WHAT NEEDS TO BE DONE —
One part of the entries below is wanted: the lines from the one containing "富又古怪, 和自己的想法常常不谋而合, 眼前的这封" through the one containing "作为一个科学工作者, 她的这种想法也可谓是不着边际了, 不过她对这件事的解释确是很有几分道理, 你可以不相信但也绝不能否认。". Write those out exactly and nothing else.

ENTRIES PROVIDED —
□ □ □

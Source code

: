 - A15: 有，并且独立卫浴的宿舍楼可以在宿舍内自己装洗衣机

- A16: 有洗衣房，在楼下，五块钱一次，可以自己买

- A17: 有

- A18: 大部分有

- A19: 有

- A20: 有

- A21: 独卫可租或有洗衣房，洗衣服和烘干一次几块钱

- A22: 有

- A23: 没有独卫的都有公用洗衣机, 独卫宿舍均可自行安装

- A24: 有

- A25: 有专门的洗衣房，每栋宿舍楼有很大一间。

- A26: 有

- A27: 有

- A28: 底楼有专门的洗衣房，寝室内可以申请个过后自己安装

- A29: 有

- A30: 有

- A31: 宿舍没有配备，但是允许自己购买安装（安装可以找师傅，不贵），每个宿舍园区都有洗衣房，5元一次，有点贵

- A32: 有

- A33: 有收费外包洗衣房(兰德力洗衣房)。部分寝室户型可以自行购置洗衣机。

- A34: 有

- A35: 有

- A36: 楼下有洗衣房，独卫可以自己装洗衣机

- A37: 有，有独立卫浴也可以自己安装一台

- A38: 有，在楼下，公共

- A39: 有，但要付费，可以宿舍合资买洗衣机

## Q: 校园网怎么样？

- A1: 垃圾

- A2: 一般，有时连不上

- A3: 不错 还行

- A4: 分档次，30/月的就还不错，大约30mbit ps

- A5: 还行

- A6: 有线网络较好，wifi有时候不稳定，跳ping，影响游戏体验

□ □ □

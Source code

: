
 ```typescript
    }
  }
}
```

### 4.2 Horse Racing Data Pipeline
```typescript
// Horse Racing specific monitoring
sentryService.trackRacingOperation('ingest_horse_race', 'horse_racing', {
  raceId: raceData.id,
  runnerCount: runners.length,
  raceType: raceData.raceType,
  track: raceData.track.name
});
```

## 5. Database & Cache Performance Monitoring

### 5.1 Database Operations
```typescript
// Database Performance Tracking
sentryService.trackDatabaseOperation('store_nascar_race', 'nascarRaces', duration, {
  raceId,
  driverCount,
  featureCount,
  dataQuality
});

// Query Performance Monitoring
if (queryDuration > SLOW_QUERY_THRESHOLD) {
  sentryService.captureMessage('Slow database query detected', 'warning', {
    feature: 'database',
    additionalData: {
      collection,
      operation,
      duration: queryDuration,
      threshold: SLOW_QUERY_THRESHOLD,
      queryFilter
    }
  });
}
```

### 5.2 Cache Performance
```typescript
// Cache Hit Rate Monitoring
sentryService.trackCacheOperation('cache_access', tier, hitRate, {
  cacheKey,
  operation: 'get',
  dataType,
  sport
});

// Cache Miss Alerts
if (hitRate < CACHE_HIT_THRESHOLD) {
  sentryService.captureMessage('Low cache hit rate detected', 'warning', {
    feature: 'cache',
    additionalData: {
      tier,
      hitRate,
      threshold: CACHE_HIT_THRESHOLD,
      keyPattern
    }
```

□ □ □

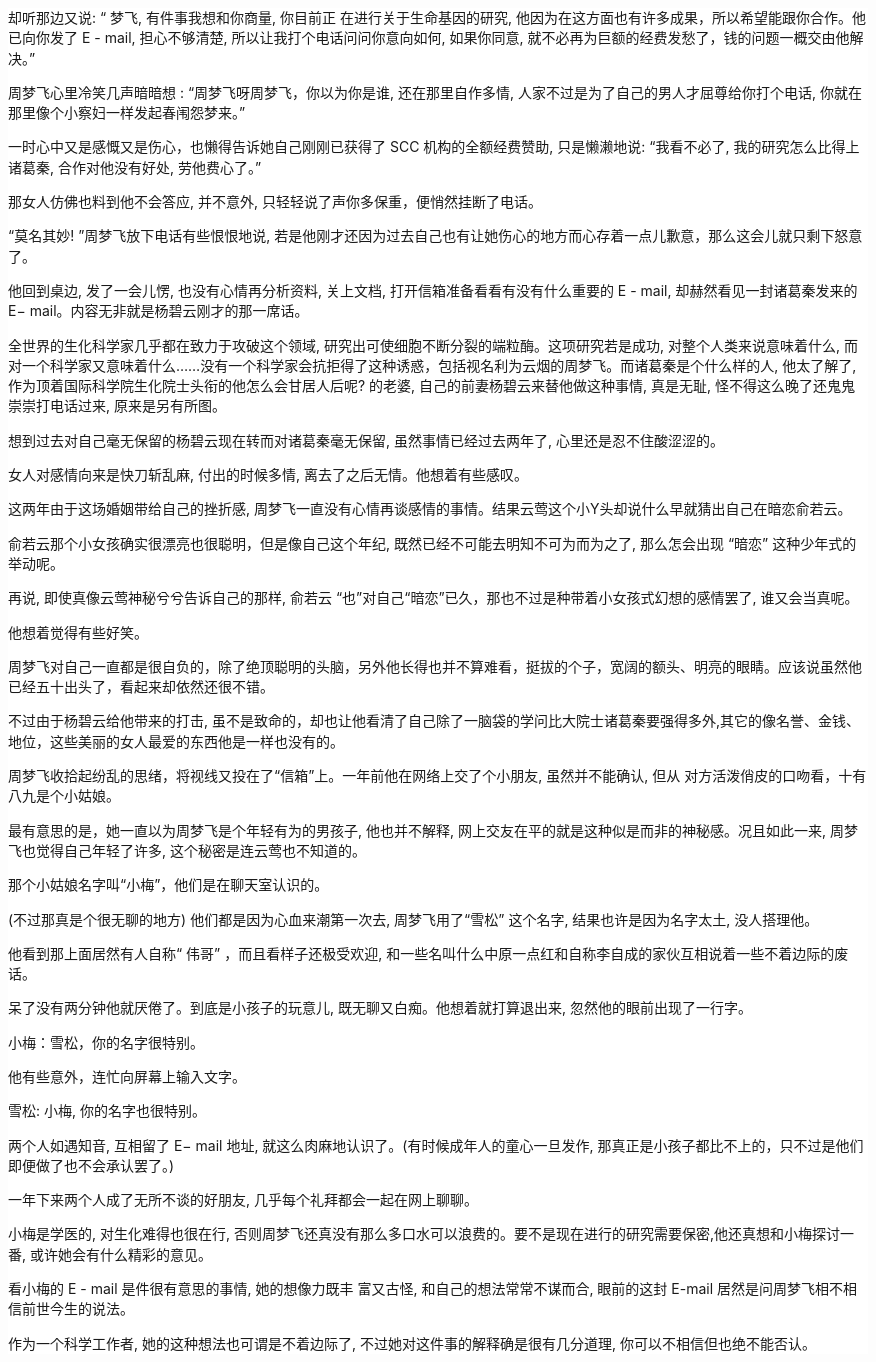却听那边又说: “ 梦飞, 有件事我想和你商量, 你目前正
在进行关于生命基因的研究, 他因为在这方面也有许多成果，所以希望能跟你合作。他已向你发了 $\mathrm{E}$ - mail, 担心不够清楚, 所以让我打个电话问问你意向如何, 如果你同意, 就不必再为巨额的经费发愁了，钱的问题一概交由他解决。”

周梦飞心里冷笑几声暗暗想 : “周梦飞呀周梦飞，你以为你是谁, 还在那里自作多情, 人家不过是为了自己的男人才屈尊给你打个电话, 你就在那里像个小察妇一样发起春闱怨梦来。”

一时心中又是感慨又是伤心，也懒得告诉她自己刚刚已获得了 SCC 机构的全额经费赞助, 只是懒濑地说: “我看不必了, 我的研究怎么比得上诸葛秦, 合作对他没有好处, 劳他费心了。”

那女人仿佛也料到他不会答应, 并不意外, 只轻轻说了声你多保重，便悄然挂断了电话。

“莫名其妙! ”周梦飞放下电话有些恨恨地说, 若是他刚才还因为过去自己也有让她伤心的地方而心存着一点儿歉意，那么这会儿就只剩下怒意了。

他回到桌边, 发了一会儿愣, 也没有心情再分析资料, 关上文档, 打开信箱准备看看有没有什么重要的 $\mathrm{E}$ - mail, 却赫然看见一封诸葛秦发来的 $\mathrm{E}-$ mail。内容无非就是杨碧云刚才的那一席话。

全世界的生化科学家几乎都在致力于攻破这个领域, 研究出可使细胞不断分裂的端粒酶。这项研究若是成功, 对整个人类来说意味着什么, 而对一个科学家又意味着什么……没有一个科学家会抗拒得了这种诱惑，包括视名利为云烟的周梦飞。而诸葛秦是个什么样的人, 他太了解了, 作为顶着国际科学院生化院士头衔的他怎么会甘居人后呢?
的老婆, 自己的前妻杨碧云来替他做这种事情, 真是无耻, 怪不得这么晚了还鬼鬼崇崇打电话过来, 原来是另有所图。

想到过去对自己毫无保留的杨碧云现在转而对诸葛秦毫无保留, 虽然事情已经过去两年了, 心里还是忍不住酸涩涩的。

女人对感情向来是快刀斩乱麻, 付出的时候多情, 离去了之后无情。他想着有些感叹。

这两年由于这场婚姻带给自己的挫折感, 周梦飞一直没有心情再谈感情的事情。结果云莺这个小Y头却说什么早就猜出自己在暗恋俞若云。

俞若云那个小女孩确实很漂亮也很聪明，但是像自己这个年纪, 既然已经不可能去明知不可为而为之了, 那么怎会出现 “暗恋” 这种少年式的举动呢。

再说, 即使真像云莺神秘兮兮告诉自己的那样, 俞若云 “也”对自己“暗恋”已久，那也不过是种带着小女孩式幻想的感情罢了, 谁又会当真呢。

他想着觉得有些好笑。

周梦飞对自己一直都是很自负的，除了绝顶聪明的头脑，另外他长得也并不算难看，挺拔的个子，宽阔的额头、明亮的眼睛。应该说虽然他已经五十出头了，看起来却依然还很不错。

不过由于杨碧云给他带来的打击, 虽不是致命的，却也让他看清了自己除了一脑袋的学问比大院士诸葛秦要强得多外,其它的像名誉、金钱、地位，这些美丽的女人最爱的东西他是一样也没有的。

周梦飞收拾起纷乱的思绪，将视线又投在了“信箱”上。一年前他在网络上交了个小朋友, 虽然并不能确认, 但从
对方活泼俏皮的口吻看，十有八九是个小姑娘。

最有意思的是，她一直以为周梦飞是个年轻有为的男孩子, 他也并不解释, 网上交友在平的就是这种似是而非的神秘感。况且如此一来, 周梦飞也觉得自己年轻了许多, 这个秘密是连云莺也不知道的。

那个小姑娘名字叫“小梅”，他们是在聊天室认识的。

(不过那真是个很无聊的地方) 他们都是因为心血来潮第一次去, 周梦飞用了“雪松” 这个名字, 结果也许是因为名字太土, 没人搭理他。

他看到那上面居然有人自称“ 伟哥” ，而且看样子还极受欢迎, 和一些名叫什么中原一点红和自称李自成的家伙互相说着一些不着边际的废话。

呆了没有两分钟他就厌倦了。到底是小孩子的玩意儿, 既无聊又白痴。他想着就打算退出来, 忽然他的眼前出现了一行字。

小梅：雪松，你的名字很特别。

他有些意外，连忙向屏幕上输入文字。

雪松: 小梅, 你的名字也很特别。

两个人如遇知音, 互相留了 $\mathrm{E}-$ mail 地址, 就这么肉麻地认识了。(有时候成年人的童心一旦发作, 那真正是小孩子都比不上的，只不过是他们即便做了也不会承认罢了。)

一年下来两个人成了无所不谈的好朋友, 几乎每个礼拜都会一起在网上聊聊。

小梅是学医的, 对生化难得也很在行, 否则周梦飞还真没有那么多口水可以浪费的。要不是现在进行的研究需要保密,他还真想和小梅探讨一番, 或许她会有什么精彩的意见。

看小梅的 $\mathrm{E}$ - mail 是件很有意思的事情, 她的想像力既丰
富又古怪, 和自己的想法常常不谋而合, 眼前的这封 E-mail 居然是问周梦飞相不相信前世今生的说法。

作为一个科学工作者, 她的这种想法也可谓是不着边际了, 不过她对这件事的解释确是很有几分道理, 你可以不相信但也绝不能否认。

□ □ □

RESPONSE AREA —
富又古怪, 和自己的想法常常不谋而合, 眼前的这封 E-mail 居然是问周梦飞相不相信前世今生的说法。

作为一个科学工作者, 她的这种想法也可谓是不着边际了, 不过她对这件事的解释确是很有几分道理, 你可以不相信但也绝不能否认。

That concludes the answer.